Maria Elena Johannpeter é uma mobilizadora social. Ela descobriu que tinha esse dom na época em que era voluntária em uma creche, nos anos 1990. “Éramos 15 senhoras do conselho e um dia tivemos de organizar um jantar beneficente”, relembra. O evento foi um sucesso. Os cem convidados compareceram, apesar do alto custo do ingresso. “Na reunião do dia seguinte, fiz uma proposta: somos 15, se cada uma de nós for para dentro de uma organização, teremos 15 creches bem atendidas! Mas minha ideia não foi aceita. O chazinho que fazíamos às quintas-feiras era mais interessante.”

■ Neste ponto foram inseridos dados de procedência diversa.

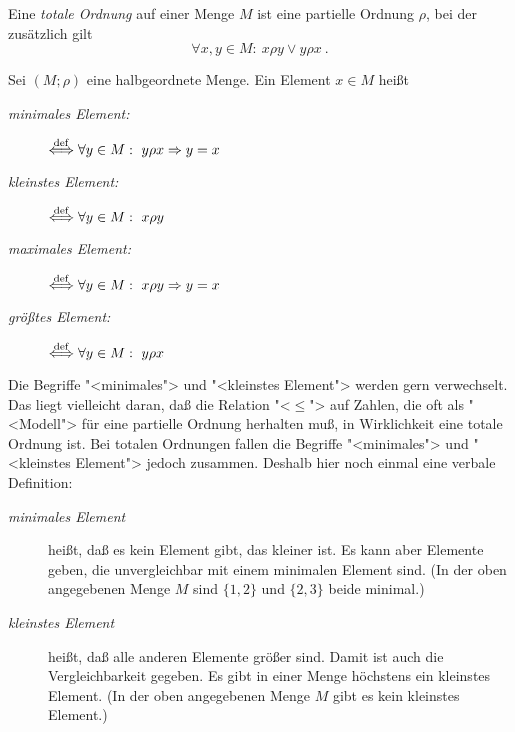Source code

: \begin{definition}
  \label{def:total-order}
    Eine \emph{totale Ordnung} 
    auf einer Menge $M$ ist eine partielle Ordnung
    $\rho$, bei der zusätzlich gilt
    \[ \forall x,y \in M:\ x \rho y \vee y \rho x\ .\]
\end{definition}
\begin{definition}
    Sei $(M;\rho)$ eine halbgeordnete Menge. Ein Element $x \in M$ heißt
    \begin{description}
    \item[\it minimales Element:] $\stackrel{\rm def}{\Longleftrightarrow} \forall y \in M:\  y \rho x 
                                         \Rightarrow y=x$
    \item[\it kleinstes Element:] $\stackrel{\rm def}{\Longleftrightarrow} \forall y \in M:\  x \rho y$
    \item[\it maximales Element:] $\stackrel{\rm def}{\Longleftrightarrow} \forall y \in M:\  x \rho y 
                                         \Rightarrow y=x$
    \item[\it größtes Element:] $\stackrel{\rm def}{\Longleftrightarrow} \forall y \in M:\  y \rho x$
    \end{description}
\end{definition}

Die Begriffe "<minimales"> und 
"<kleinstes Element"> werden gern
verwechselt. Das liegt vielleicht daran, daß die Relation "<$\leq$"> auf
Zahlen, die oft als "<Modell"> für eine partielle Ordnung herhalten muß, in
Wirklichkeit eine totale Ordnung ist. Bei totalen Ordnungen fallen die Begriffe
"<minimales"> und "<kleinstes Element"> jedoch zusammen.
Deshalb hier noch einmal eine verbale Definition:
\begin{description}
\item[\it minimales Element] heißt, daß es kein Element gibt, das kleiner
             ist. Es kann aber Elemente geben, die unvergleichbar mit einem
             minimalen Element sind. (In der oben angegebenen Menge $M$ sind
             $\{1,2\}$ und $\{2,3\}$ beide minimal.)
\item[\it kleinstes Element] heißt, daß alle anderen Elemente größer
             sind. Damit ist auch die Vergleichbarkeit gegeben. Es gibt in einer
             Menge höchstens ein kleinstes Element. (In der oben
             angegebenen Menge $M$ gibt es kein kleinstes Element.)
\end{description}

Mas foi com a essência dessa ideia que Maria Elena transformou não apenas sua vida – ela estava recém-aposentada depois de 30 anos de carreira no meio corporativo -, como também a de cerca de 1,5 mil pessoas, hoje beneficiadas por sua ONG, a Parceiros Voluntários. “Pensei: se eu fundar uma organização fazendo essa mobilização, todos os projetos sociais terão pessoas disponíveis para atendê-los.” A Parceiros Voluntários, inaugurada em 1997, faz um elo entre ONGs que precisam de trabalho voluntário e pessoas com vontade de oferecê-lo. “Não trabalhamos direto com uma causa social, mas somos potencializadores
de todas elas”, afirma.
Com o objetivo de desenvolver uma cultura de trabalho voluntário organizado, Maria Elena criou um projeto piloto e foi a um programa de TV em Porto Alegre, onde mora, para divulgá-lo – ela precisava de cem pessoas e dez organizações sociais para dar o primeiro passo. No dia seguinte, ao chegar em casa depois de um compromisso, notou uma fila que dobrava o quarteirão. “Perguntei ao porteiro o que tinha acontecido, e ele respondeu: ‘É uma organização do quinto andar que quer gente para trabalhar de graça’. Aquilo foi um impacto! Havia mais de 300 pessoas”, relembra. “Prova de que muita gente quer fazer algo, mas não sabe como.”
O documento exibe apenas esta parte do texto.